PROVIDED DATA: Begin

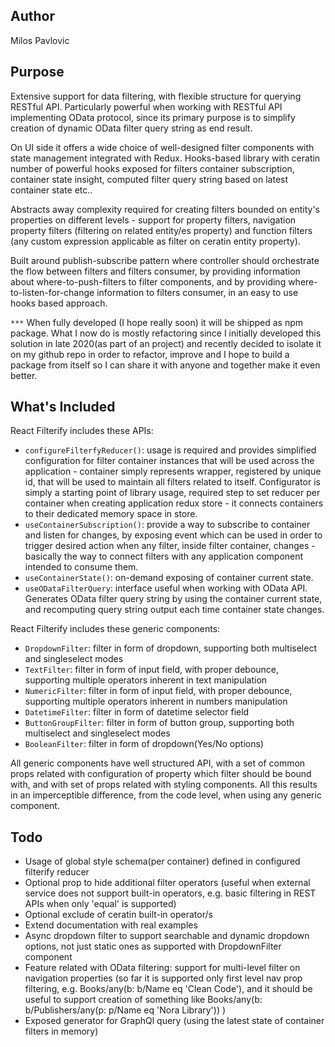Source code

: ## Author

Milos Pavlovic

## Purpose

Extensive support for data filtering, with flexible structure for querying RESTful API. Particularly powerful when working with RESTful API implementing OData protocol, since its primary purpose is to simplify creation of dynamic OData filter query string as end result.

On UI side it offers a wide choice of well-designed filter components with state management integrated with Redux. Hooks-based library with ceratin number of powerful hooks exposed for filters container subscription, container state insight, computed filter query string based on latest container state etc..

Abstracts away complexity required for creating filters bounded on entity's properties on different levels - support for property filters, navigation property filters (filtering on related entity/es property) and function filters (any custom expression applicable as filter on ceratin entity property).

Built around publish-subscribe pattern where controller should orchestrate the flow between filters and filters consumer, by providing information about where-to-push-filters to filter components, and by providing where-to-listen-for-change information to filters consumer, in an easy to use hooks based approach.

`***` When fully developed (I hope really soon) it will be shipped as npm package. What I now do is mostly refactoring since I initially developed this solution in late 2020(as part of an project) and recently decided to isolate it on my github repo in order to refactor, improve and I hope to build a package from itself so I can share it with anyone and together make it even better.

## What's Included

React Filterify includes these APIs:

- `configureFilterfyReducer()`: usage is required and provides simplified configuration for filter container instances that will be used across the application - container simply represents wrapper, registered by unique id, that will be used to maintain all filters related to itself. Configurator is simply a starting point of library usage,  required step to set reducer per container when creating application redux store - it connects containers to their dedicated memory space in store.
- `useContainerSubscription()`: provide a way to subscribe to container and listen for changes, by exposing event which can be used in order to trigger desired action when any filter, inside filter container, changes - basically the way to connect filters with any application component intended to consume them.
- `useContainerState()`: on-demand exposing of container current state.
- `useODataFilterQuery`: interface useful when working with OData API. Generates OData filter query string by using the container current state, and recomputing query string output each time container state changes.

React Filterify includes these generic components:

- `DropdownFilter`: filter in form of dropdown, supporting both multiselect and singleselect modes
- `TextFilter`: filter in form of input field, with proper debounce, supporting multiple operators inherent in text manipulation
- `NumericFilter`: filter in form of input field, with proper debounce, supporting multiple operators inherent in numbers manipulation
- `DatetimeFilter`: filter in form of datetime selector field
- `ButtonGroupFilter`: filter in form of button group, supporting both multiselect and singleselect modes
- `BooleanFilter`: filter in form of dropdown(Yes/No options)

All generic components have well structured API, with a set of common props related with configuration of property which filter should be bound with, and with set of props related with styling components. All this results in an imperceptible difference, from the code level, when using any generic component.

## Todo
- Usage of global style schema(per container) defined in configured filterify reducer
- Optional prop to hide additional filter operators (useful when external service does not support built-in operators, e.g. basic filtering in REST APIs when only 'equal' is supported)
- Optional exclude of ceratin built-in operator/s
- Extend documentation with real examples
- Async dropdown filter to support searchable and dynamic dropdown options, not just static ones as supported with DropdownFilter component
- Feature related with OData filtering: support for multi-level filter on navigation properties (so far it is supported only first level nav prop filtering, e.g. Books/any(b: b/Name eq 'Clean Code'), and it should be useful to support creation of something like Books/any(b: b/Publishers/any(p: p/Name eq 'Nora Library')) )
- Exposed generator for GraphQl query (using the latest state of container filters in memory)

PROVIDED DATA: End
PROVIDED DATA: Begin

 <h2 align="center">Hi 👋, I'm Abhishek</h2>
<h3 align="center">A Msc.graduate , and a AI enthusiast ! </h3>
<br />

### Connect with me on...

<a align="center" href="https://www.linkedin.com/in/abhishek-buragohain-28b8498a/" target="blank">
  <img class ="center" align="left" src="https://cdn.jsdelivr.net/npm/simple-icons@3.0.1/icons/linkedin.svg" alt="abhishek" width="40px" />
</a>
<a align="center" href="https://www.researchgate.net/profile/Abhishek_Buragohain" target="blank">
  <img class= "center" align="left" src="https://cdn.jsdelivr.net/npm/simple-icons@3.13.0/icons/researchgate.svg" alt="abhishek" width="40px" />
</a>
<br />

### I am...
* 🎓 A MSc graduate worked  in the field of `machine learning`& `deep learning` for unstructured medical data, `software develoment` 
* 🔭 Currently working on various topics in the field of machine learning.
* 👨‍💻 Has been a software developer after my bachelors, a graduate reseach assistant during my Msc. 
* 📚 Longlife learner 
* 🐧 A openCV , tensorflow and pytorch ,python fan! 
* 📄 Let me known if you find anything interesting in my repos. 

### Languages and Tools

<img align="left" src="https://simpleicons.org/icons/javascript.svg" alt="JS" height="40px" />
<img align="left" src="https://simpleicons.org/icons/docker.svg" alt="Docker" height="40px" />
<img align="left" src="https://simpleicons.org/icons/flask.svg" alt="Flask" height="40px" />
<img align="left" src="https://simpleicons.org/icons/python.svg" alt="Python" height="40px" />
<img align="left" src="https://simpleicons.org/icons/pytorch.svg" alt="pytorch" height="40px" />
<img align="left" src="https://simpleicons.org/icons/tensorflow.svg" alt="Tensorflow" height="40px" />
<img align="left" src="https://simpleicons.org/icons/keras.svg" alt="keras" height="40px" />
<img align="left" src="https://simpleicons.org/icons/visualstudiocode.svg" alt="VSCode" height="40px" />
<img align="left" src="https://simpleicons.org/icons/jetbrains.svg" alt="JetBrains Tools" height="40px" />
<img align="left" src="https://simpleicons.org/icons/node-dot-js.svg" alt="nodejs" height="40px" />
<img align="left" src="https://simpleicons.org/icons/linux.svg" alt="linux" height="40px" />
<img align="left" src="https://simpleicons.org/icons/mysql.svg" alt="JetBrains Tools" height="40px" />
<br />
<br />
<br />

PROVIDED DATA: End
PROVIDED DATA: Begin

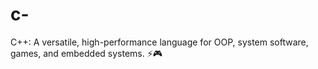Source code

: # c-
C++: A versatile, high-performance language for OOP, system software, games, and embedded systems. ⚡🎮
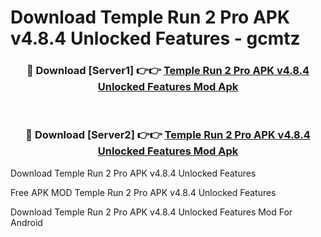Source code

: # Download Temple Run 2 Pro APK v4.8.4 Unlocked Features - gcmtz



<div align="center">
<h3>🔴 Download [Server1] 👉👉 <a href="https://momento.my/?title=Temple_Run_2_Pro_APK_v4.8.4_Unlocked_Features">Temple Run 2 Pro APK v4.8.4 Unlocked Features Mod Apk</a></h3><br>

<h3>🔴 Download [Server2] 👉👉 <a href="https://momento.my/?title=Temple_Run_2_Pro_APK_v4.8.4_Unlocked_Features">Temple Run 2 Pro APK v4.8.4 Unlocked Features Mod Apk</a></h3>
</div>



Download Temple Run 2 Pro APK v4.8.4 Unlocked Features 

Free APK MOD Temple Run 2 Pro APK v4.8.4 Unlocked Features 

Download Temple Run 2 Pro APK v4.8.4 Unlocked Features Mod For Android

PROVIDED DATA: End

__TASK TO COMPLETE__: Within the listing above, the range opens at the line with "datetime selector field" and closes at the line with "of dropdown(Yes/No options)". Reproduce exactly the lines of that range, including both ends.

__OUTPUT__:
- `DatetimeFilter`: filter in form of datetime selector field
- `ButtonGroupFilter`: filter in form of button group, supporting both multiselect and singleselect modes
- `BooleanFilter`: filter in form of dropdown(Yes/No options)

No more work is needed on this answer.